Sunday, January 24, 2016

The Times, 19 May 1857, p. 9:

"Why indeed, should Hindostan or Hindoos change in accordance with what is considered the march of mind? Surely we have enough of paradox, enough of mingled science and superstition, strength and dotage, in the world nearer home...Why should not these enrolled Asiatic villagers revolt because the cartridge of the last invented rifle offends their creed of many thousand years" (112).

This quote is casting the Indian rebels in a negative light, essentially asking a presumptuous question that implies that nobody should be surprised that a bunch of superstitious savages revolted when one of their religious beliefs was challenged.
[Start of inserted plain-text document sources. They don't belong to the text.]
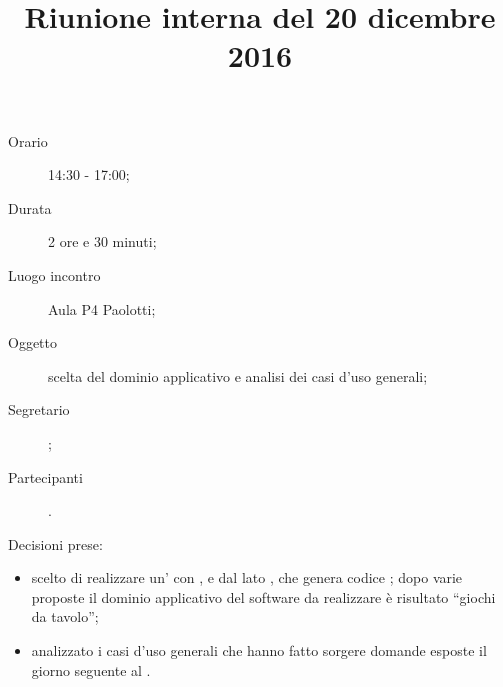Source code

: 


\author{\PB}
\supervisor{\MM}
\title{Riunione interna del 20 dicembre 2016}



\maketitle

\begin{description}
	\item[Orario] 14:30 - 17:00;
	\item[Durata] 2 ore e 30 minuti;
	\item[Luogo incontro] Aula P4 Paolotti;
	\item[Oggetto] scelta del dominio applicativo e analisi dei casi d'uso generali;
	\item[Segretario] \PB; 
	\item[Partecipanti] \ALL.
\end{description}
Decisioni prese:
\begin{itemize}
\item scelto di realizzare un' con ,  e  dal lato , che genera codice ; dopo varie proposte il dominio applicativo del software da realizzare è risultato “giochi da tavolo”;
\item analizzato i casi d'uso generali che hanno fatto sorgere domande esposte il giorno seguente al \GP.
\end{itemize}

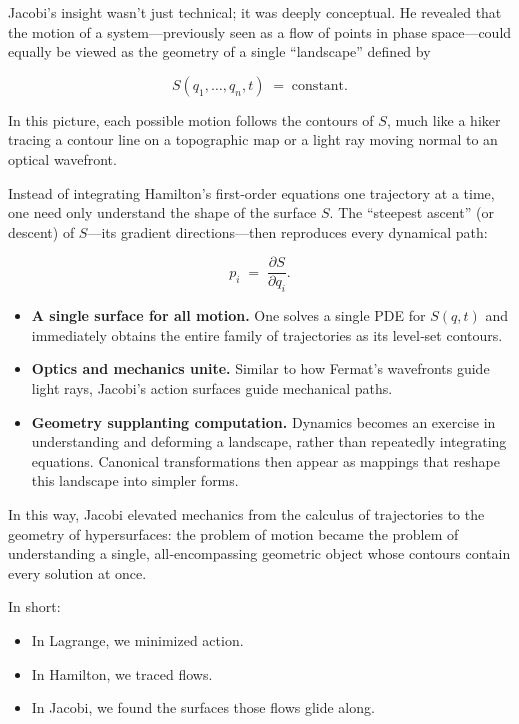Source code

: Jacobi’s insight wasn’t just technical; it was deeply conceptual.  He revealed that the motion of a system—previously seen as a flow of points in phase space—could equally be viewed as the geometry of a single “landscape” defined by

\[
S(q_1,\dots,q_n,t) \;=\;\text{constant}.
\]

In this picture, each possible motion follows the contours of \(S\), much like a hiker tracing a contour line on a topographic map or a light ray moving normal to an optical wavefront.

Instead of integrating Hamilton’s first‐order equations one trajectory at a time, one need only understand the shape of the surface \(S\).  The “steepest ascent” (or descent) of \(S\)—its gradient directions—then reproduces every dynamical path:

\[
p_i \;=\;\frac{\partial S}{\partial q_i}.
\]

\begin{itemize}
  \item \textbf{A single surface for all motion.}  One solves a single PDE for \(S(q,t)\) and immediately obtains the entire family of trajectories as its level‐set contours.
  \item \textbf{Optics and mechanics unite.}  Similar to how Fermat’s wavefronts guide light rays, Jacobi’s action surfaces guide mechanical paths.
  \item \textbf{Geometry supplanting computation.}  Dynamics becomes an exercise in understanding and deforming a landscape, rather than repeatedly integrating equations.  Canonical transformations then appear as mappings that reshape this landscape into simpler forms.
\end{itemize}

In this way, Jacobi elevated mechanics from the calculus of trajectories to the geometry of hypersurfaces:  
the problem of motion became the problem of understanding a single, all‐encompassing geometric object whose contours contain every solution at once.  

In short: 

\begin{itemize}
  \item In Lagrange, we minimized action.  
  \item In Hamilton, we traced flows.  
  \item In Jacobi, we found the surfaces those flows glide along.
\end{itemize}


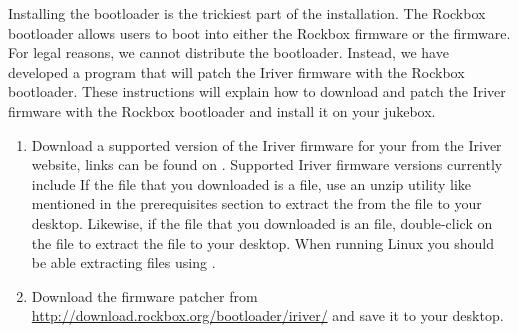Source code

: 
  Installing the bootloader is the trickiest part of the installation.
  The Rockbox bootloader allows users to boot into either the Rockbox 
  firmware or the \playerman{} firmware. For legal reasons, we cannot distribute 
  the bootloader. Instead, we have developed a program that will patch the 
  Iriver firmware with the Rockbox bootloader. These instructions will explain 
  how to download and patch the Iriver firmware with the Rockbox bootloader 
  and install it on your jukebox.


\begin{enumerate}
  \item Download a supported version of the Iriver firmware for your 
  \playername{} from the Iriver website, links can be found on 
  .
  Supported Iriver firmware versions currently include 
  If the file that you downloaded is a  file, use an unzip 
  utility like mentioned in the prerequisites section to extract
  the  from the  file
  to your desktop. Likewise, if the file that you downloaded is an 
   file, double-click on the  file to extract 
  the  file to your desktop.
  When running Linux you should be able extracting 
  files using .
  \item Download the firmware patcher  from 
  \url{http://download.rockbox.org/bootloader/iriver/} and save it to your desktop.
\end{enumerate}
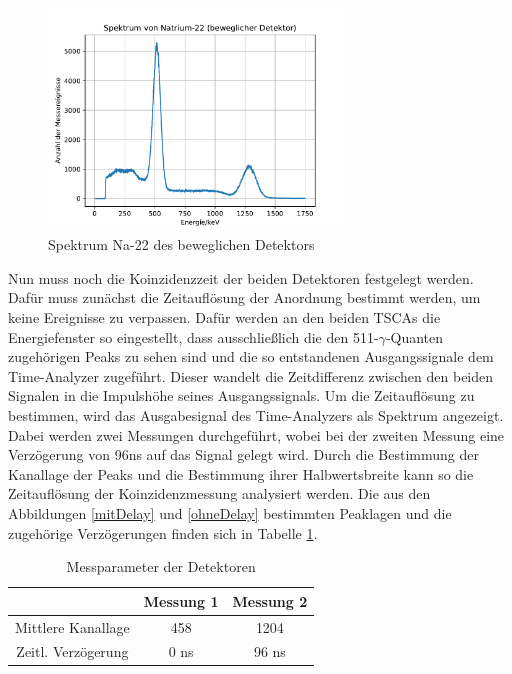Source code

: \documentclass[11pt]{scrartcl}
\begin{document}
\begin{figure}[htbp]  
     \includegraphics[width=0.7\textwidth]{Spektrum_von_Natrium-22_(beweglicher_Detektor).pdf}
  \caption{Spektrum Na-22 des beweglichen Detektors}
  \label{Na-beweg}
\end{figure}

Nun muss noch die Koinzidenzzeit der beiden Detektoren festgelegt werden. Dafür muss zunächst die Zeitauflösung der Anordnung bestimmt werden, um keine Ereignisse zu verpassen. Dafür werden an den beiden TSCAs die Energiefenster so eingestellt, dass ausschließlich die den 511-$\gamma$-Quanten zugehörigen Peaks zu sehen sind und die so entstandenen Ausgangssignale dem Time-Analyzer zugeführt. Dieser wandelt die Zeitdifferenz zwischen den beiden Signalen in die Impulshöhe seines Ausgangssignals. Um die Zeitauflösung zu bestimmen, wird das Ausgabesignal des Time-Analyzers als Spektrum angezeigt. Dabei werden zwei Messungen durchgeführt, wobei bei der zweiten Messung eine Verzögerung von 96ns auf das Signal gelegt wird. Durch die Bestimmung der Kanallage der Peaks und die Bestimmung ihrer Halbwertsbreite kann so die Zeitauflösung der Koinzidenzmessung analysiert werden. Die aus den Abbildungen \ref{mitDelay} und \ref{ohneDelay} bestimmten Peaklagen und die zugehörige Verzögerungen finden sich in Tabelle \ref{zeit}. 

\begin{table}[h]
	\caption{Messparameter der Detektoren}
	\begin{tabular}{|c|c|c|}
	\hline
	 & Messung 1 & Messung 2\\ \hline
	 Mittlere Kanallage & 458 & 1204\\ \hline
	 Zeitl. Verzögerung & 0 ns & 96 ns\\ \hline
	\end{tabular}
\label{zeit}
\end{table}
\end{document}
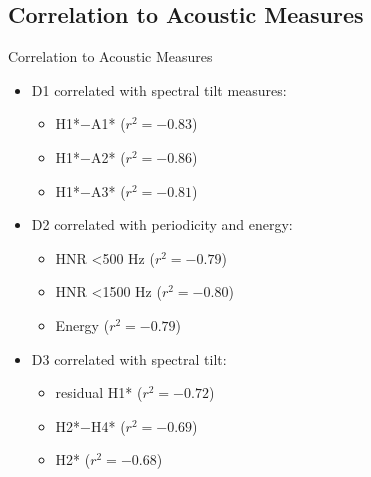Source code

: \documentclass{beamer}
\begin{document}
\subsection{Correlation to Acoustic Measures}
\begin{frame}{Correlation to Acoustic Measures}
  \begin{itemize}
    \item D1 correlated with spectral tilt measures: 
    \begin{itemize}
      \item H1*$-$A1* ($r^2 = -0.83$) 
      \item H1*$-$A2* ($r^2 = -0.86$)
      \item H1*$-$A3* ($r^2 = -0.81$)
    \end{itemize}
    \item D2 correlated with periodicity and energy: 
    \begin{itemize}
      \item HNR \textless 500 Hz ($r^2 = -0.79$)
      \item HNR \textless 1500 Hz ($r^2 = -0.80$)
      \item Energy ($r^2 = -0.79$)
    \end{itemize}
    \item D3 correlated with spectral tilt:
    \begin{itemize}
      \item residual H1* ($r^2 = -0.72$)
      \item H2*$-$H4* ($r^2 = -0.69$)
      \item H2* ($r^2 = -0.68$)
    \end{itemize}
  \end{itemize}
\end{frame}
\end{document}
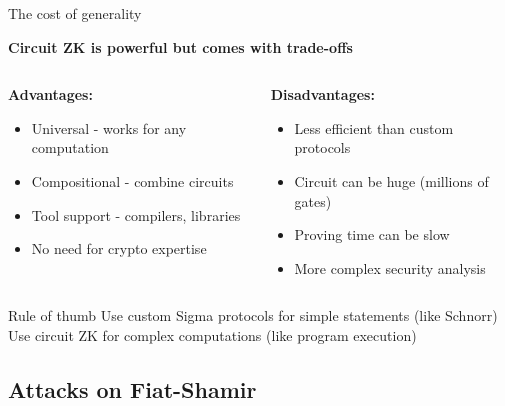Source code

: \documentclass[aspectratio=169, lualatex, handout]{beamer}
\begin{document}
\begin{frame}{The cost of generality}
	\begin{center}
		\textbf{Circuit ZK is powerful but comes with trade-offs}
	\end{center}
	\vspace{0.5em}
	\begin{columns}[c]
		\begin{column}{0.5\textwidth}
			\textbf{Advantages:}
			\begin{itemize}
				\item Universal - works for any computation
				\item Compositional - combine circuits
				\item Tool support - compilers, libraries
				\item No need for crypto expertise
			\end{itemize}
		\end{column}
		\begin{column}{0.5\textwidth}
			\textbf{Disadvantages:}
			\begin{itemize}
				\item Less efficient than custom protocols
				\item Circuit can be huge (millions of gates)
				\item Proving time can be slow
				\item More complex security analysis
			\end{itemize}
		\end{column}
	\end{columns}
	\vspace{0.5em}
	\begin{exampleblock}{Rule of thumb}
		Use custom Sigma protocols for simple statements (like Schnorr)\\
		Use circuit ZK for complex computations (like program execution)
	\end{exampleblock}
\end{frame}

\subsection{Attacks on Fiat-Shamir}
\end{document}
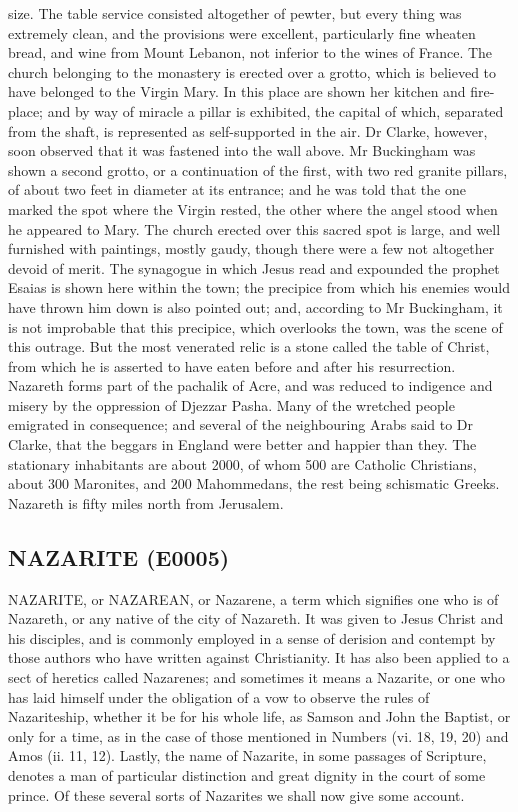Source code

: \documentclass{article}
\begin{document}
size. The table service consisted altogether of pewter, but every thing was extremely clean, and the provisions were excellent, particularly fine wheaten bread, and wine from Mount Lebanon, not inferior to the wines of France. The church belonging to the monastery is erected over a grotto, which is believed to have belonged to the Virgin Mary. In this place are shown her kitchen and fire-place; and by way of miracle a pillar is exhibited, the capital of which, separated from the shaft, is represented as self-supported in the air. Dr Clarke, however, soon observed that it was fastened into the wall above. Mr Buckingham was shown a second grotto, or a continuation of the first, with two red granite pillars, of about two feet in diameter at its entrance; and he was told that the one marked the spot where the Virgin rested, the other where the angel stood when he appeared to Mary. The church erected over this sacred spot is large, and well furnished with paintings, mostly gaudy, though there were a few not altogether devoid of merit. The synagogue in which Jesus read and expounded the prophet Esaias is shown here within the town; the precipice from which his enemies would have thrown him down is also pointed out; and, according to Mr Buckingham, it is not improbable that this precipice, which overlooks the town, was the scene of this outrage. But the most venerated relic is a stone called the table of Christ, from which he is asserted to have eaten before and after his resurrection. Nazareth forms part of the pachalik of Acre, and was reduced to indigence and misery by the oppression of Djezzar Pasha. Many of the wretched people emigrated in consequence; and several of the neighbouring Arabs said to Dr Clarke, that the beggars in England were better and happier than they. The stationary inhabitants are about 2000, of whom 500 are Catholic Christians, about 300 Maronites, and 200 Mahommedans, the rest being schismatic Greeks. Nazareth is fifty miles north from Jerusalem.

\subsection*{NAZARITE (E0005)}
NAZARITE, or NAZAREAN, or Nazarene, a term which signifies one who is of Nazareth, or any native of the city of Nazareth. It was given to Jesus Christ and his disciples, and is commonly employed in a sense of derision and contempt by those authors who have written against Christianity. It has also been applied to a sect of heretics called Nazarenes; and sometimes it means a Nazarite, or one who has laid himself under the obligation of a vow to observe the rules of Nazariteship, whether it be for his whole life, as Samson and John the Baptist, or only for a time, as in the case of those mentioned in Numbers (vi. 18, 19, 20) and Amos (ii. 11, 12). Lastly, the name of Nazarite, in some passages of Scripture, denotes a man of particular distinction and great dignity in the court of some prince. Of these several sorts of Nazarites we shall now give some account.
\end{document}
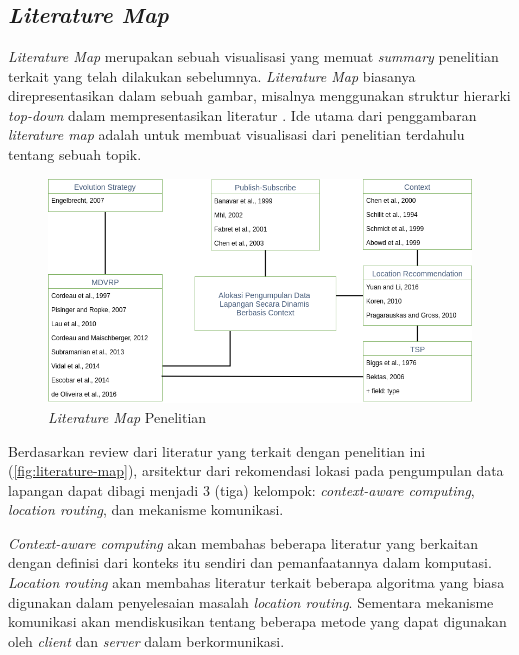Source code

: \chapter{\babDua}


\section{\textit{Literature Map}}
\label{sec:literature-map}
\textit{Literature Map} merupakan sebuah visualisasi yang memuat \textit{summary} penelitian terkait yang telah dilakukan sebelumnya. \textit{Literature Map} biasanya direpresentasikan dalam sebuah gambar, misalnya menggunakan struktur hierarki \textit{top-down} dalam mempresentasikan literatur \citep{creswell_research_2013}. Ide utama dari penggambaran \textit{literature map} adalah untuk membuat visualisasi dari penelitian terdahulu tentang sebuah topik. 

\begin{figure}[!]
	\centering
	\includegraphics[width=\textwidth]{Resources/Images/literature-map}
	\caption{\textit{Literature Map} Penelitian}
	\label{fig:literature-map}
\end{figure}


Berdasarkan review dari literatur yang terkait dengan penelitian ini (\autoref{fig:literature-map}), arsitektur dari rekomendasi lokasi pada pengumpulan data lapangan dapat dibagi menjadi 3 (tiga) kelompok: \textit{context-aware computing}, \textit{location routing}, dan mekanisme komunikasi.


\textit{Context-aware computing} akan membahas beberapa literatur yang berkaitan dengan definisi dari konteks itu sendiri dan pemanfaatannya dalam komputasi. \textit{Location routing} akan membahas literatur terkait beberapa algoritma yang biasa digunakan dalam penyelesaian masalah \textit{location routing}. Sementara mekanisme komunikasi akan mendiskusikan tentang beberapa metode yang dapat digunakan oleh \textit{client} dan \textit{server} dalam berkormunikasi.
Ironically, Britain has had its fair share of religious violence, so this quote is pretty hypocritical.

A.H. Guernsey, 'The English in India', Harper's New Monthly Magazine, 25, 149 (1862), pp. 685-91

The practical exercise of power was in the hands of the servants of a soulless corporation on the opposite side of the globe, whose predominant feeling was contempt for the people over whom they were placed. Two hundred millions of human beings were under the absolute control of hardly one hundred thousand strangers in race and religion" (129).

Harper's New Monthly Magazine is a publication based in New York--its sympathetic feelings for the native Indians is directly related to the abolitionist cause that was going on in the United States at the time of this article's publishing.